Please reproduce all the data exactly as written and omit the pictures.

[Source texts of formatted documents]
==========

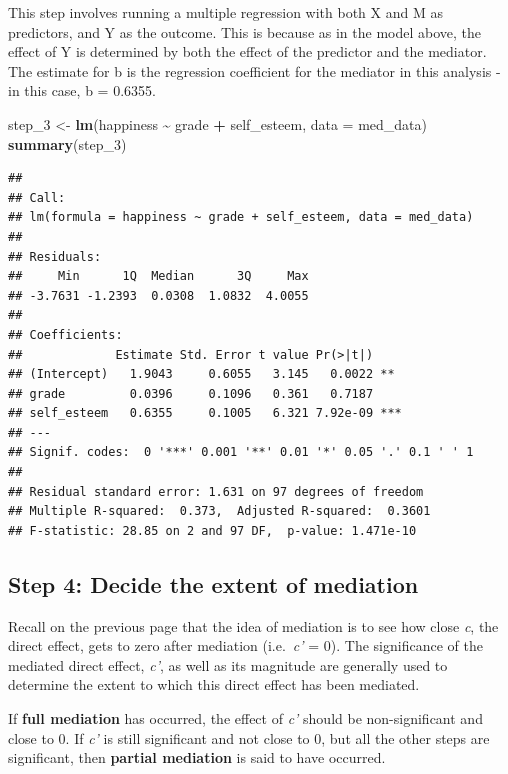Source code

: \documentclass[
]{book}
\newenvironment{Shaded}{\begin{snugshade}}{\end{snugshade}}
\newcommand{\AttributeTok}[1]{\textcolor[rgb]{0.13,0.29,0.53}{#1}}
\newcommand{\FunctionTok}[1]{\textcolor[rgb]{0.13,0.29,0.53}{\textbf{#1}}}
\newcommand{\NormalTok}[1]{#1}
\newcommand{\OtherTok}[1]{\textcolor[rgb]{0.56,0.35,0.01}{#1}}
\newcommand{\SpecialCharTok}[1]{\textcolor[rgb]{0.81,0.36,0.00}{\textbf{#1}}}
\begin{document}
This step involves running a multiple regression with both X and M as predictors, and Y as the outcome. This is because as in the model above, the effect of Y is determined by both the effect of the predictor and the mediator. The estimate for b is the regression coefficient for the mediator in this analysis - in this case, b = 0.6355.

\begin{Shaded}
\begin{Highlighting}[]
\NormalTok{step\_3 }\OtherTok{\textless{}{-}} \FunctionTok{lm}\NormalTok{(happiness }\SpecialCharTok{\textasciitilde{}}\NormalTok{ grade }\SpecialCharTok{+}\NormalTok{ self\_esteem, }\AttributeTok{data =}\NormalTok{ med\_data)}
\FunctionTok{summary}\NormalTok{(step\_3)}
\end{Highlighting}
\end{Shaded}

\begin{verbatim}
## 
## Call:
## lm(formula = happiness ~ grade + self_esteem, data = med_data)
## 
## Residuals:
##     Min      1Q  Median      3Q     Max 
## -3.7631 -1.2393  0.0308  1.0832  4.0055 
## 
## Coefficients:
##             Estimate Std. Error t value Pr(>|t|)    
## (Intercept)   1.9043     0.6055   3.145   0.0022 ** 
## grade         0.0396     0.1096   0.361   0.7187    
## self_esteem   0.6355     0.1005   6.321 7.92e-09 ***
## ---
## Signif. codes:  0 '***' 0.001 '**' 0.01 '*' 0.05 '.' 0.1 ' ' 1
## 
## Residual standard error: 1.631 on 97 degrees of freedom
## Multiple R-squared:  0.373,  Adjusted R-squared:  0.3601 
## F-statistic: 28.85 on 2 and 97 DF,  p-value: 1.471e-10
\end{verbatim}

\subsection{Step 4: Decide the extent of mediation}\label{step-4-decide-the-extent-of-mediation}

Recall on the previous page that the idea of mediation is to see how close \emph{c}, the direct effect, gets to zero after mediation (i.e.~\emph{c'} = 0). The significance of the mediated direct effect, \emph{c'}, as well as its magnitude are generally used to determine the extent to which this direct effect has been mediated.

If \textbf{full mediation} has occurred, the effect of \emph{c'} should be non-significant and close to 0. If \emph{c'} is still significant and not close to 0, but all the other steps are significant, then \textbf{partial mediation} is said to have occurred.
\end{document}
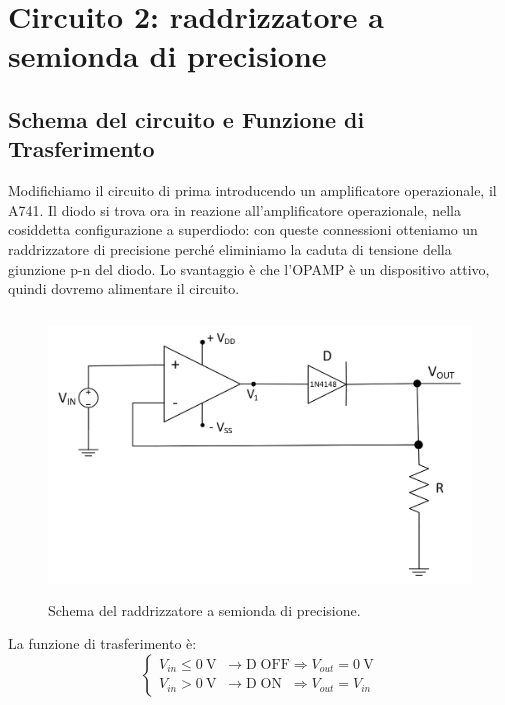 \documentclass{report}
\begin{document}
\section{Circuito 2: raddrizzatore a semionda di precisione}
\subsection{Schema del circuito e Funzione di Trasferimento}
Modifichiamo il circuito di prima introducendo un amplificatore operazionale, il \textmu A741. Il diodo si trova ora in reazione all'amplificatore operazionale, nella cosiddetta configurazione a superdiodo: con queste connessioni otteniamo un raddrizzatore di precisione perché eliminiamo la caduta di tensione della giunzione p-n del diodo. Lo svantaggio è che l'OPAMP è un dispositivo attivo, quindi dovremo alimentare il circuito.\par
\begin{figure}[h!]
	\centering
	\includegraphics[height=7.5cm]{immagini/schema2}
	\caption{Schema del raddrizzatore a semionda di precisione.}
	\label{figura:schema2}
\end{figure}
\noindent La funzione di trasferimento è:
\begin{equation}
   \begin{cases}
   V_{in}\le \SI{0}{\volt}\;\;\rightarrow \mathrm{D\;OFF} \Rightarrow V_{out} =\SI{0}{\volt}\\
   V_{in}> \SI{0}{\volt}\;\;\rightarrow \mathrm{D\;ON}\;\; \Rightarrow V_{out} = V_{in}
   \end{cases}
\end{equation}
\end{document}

==========

_Exercise answer_.
Source code

: \documentclass[
]{book}
\newenvironment{Shaded}{\begin{snugshade}}{\end{snugshade}}
\newcommand{\AttributeTok}[1]{\textcolor[rgb]{0.13,0.29,0.53}{#1}}
\newcommand{\FunctionTok}[1]{\textcolor[rgb]{0.13,0.29,0.53}{\textbf{#1}}}
\newcommand{\NormalTok}[1]{#1}
\newcommand{\OtherTok}[1]{\textcolor[rgb]{0.56,0.35,0.01}{#1}}
\newcommand{\SpecialCharTok}[1]{\textcolor[rgb]{0.81,0.36,0.00}{\textbf{#1}}}
\begin{document}
This step involves running a multiple regression with both X and M as predictors, and Y as the outcome. This is because as in the model above, the effect of Y is determined by both the effect of the predictor and the mediator. The estimate for b is the regression coefficient for the mediator in this analysis - in this case, b = 0.6355.

\begin{Shaded}
\begin{Highlighting}[]
\NormalTok{step\_3 }\OtherTok{\textless{}{-}} \FunctionTok{lm}\NormalTok{(happiness }\SpecialCharTok{\textasciitilde{}}\NormalTok{ grade }\SpecialCharTok{+}\NormalTok{ self\_esteem, }\AttributeTok{data =}\NormalTok{ med\_data)}
\FunctionTok{summary}\NormalTok{(step\_3)}
\end{Highlighting}
\end{Shaded}

\begin{verbatim}
## 
## Call:
## lm(formula = happiness ~ grade + self_esteem, data = med_data)
## 
## Residuals:
##     Min      1Q  Median      3Q     Max 
## -3.7631 -1.2393  0.0308  1.0832  4.0055 
## 
## Coefficients:
##             Estimate Std. Error t value Pr(>|t|)    
## (Intercept)   1.9043     0.6055   3.145   0.0022 ** 
## grade         0.0396     0.1096   0.361   0.7187    
## self_esteem   0.6355     0.1005   6.321 7.92e-09 ***
## ---
## Signif. codes:  0 '***' 0.001 '**' 0.01 '*' 0.05 '.' 0.1 ' ' 1
## 
## Residual standard error: 1.631 on 97 degrees of freedom
## Multiple R-squared:  0.373,  Adjusted R-squared:  0.3601 
## F-statistic: 28.85 on 2 and 97 DF,  p-value: 1.471e-10
\end{verbatim}

\subsection{Step 4: Decide the extent of mediation}\label{step-4-decide-the-extent-of-mediation}

Recall on the previous page that the idea of mediation is to see how close \emph{c}, the direct effect, gets to zero after mediation (i.e.~\emph{c'} = 0). The significance of the mediated direct effect, \emph{c'}, as well as its magnitude are generally used to determine the extent to which this direct effect has been mediated.

If \textbf{full mediation} has occurred, the effect of \emph{c'} should be non-significant and close to 0. If \emph{c'} is still significant and not close to 0, but all the other steps are significant, then \textbf{partial mediation} is said to have occurred.
\end{document}
 \documentclass{report}
\begin{document}
\section{Circuito 2: raddrizzatore a semionda di precisione}
\subsection{Schema del circuito e Funzione di Trasferimento}
Modifichiamo il circuito di prima introducendo un amplificatore operazionale, il \textmu A741. Il diodo si trova ora in reazione all'amplificatore operazionale, nella cosiddetta configurazione a superdiodo: con queste connessioni otteniamo un raddrizzatore di precisione perché eliminiamo la caduta di tensione della giunzione p-n del diodo. Lo svantaggio è che l'OPAMP è un dispositivo attivo, quindi dovremo alimentare il circuito.\par
\begin{figure}[h!]
	\centering
	\includegraphics[height=7.5cm]{immagini/schema2}
	\caption{Schema del raddrizzatore a semionda di precisione.}
	\label{figura:schema2}
\end{figure}
\noindent La funzione di trasferimento è:
\begin{equation}
   \begin{cases}
   V_{in}\le \SI{0}{\volt}\;\;\rightarrow \mathrm{D\;OFF} \Rightarrow V_{out} =\SI{0}{\volt}\\
   V_{in}> \SI{0}{\volt}\;\;\rightarrow \mathrm{D\;ON}\;\; \Rightarrow V_{out} = V_{in}
   \end{cases}
\end{equation}
\end{document}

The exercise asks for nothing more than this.